In 1787, Iran was under the rule of the Zand dynasty, with Karim Khan Zand having died in 1779, plunging the country into a prolonged and destructive succession crisis. The period from 1779 to 1794 is known as the "Zand Interregnum," a time of near-constant civil war between rival Zand princes and the rising Qajar tribal confederacy in the north. This political fragmentation directly crippled the state's ability to manage the economy and maintain a unified monetary system. Central authority over minting coins, a key prerogative of a stable sovereign, had effectively broken down.

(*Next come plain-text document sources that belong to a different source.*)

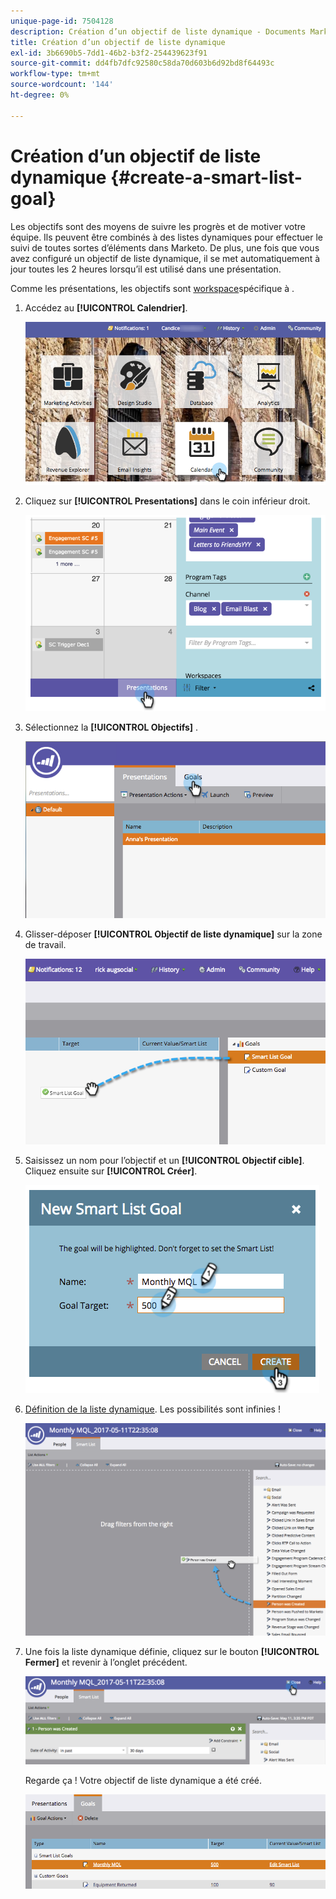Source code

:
```yaml
---
unique-page-id: 7504128
description: Création d’un objectif de liste dynamique - Documents Marketo - Documentation du produit
title: Création d’un objectif de liste dynamique
exl-id: 3b6690b5-7dd1-46b2-b3f2-254439623f91
source-git-commit: dd4fb7dfc92580c58da70d603b6d92bd8f64493c
workflow-type: tm+mt
source-wordcount: '144'
ht-degree: 0%

---
```


# Création d’un objectif de liste dynamique {#create-a-smart-list-goal}

Les objectifs sont des moyens de suivre les progrès et de motiver votre équipe. Ils peuvent être combinés à des listes dynamiques pour effectuer le suivi de toutes sortes d’éléments dans Marketo. De plus, une fois que vous avez configuré un objectif de liste dynamique, il se met automatiquement à jour toutes les 2 heures lorsqu’il est utilisé dans une présentation.

Comme les présentations, les objectifs sont [workspace](/help/marketo/product-docs/administration/workspaces-and-person-partitions/understanding-workspaces-and-person-partitions.md)spécifique à .

1. Accédez au **[!UICONTROL Calendrier]**.

   ![](assets/2017-05-10-15-30-47-1.png)

1. Cliquez sur **[!UICONTROL Presentations]** dans le coin inférieur droit.

   ![](assets/image2015-3-24-12-3a2-3a55.png)

1. Sélectionnez la **[!UICONTROL Objectifs]** .

   ![](assets/image2015-3-26-12-3a25-3a17.png)

1. Glisser-déposer **[!UICONTROL Objectif de liste dynamique]** sur la zone de travail.

   ![](assets/image2015-3-24-12-3a47-3a36.png)

1. Saisissez un nom pour l’objectif et un **[!UICONTROL Objectif cible]**. Cliquez ensuite sur **[!UICONTROL Créer]**.

   ![](assets/image2015-3-24-12-3a50-3a6.png)

1. [Définition de la liste dynamique](/help/marketo/product-docs/core-marketo-concepts/smart-lists-and-static-lists/creating-a-smart-list/find-and-add-filters-to-a-smart-list.md). Les possibilités sont infinies !

   ![](assets/mql.png)

1. Une fois la liste dynamique définie, cliquez sur le bouton **[!UICONTROL Fermer]** et revenir à l’onglet précédent.

   ![](assets/mql2.png)

   Regarde ça ! Votre objectif de liste dynamique a été créé.

   ![](assets/image2015-3-24-13-3a0-3a35.png)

The currency situation was consequently chaotic and localized. Various provincial governors and competing claimants to the throne, such as Lotf Ali Khan Zand and Agha Mohammad Khan Qajar, minted their own coins to fund their military campaigns and assert their authority. The primary circulating currency was the silver
rial and the smaller
dinar, but their weight, purity, and value could vary dramatically depending on which faction's mint produced them. This lack of standardization severely hampered inter-regional trade and created widespread uncertainty in markets, as the intrinsic silver content of a coin became more important than its nominal face value.
Furthermore, the relentless warfare devastated agricultural and commercial centers, disrupting the tax revenue that would have supported a sound treasury. This likely led to repeated debasement of the coinage (reducing the silver content) by warring factions to stretch their finances, further eroding public trust in the currency. The monetary disorder of 1787 was therefore a direct symptom of the political anarchy of the time, reflecting a fractured state where economic stability was impossible until a single authority could reunify the country, a process Agha Mohammad Khan Qajar would brutally complete by 1794.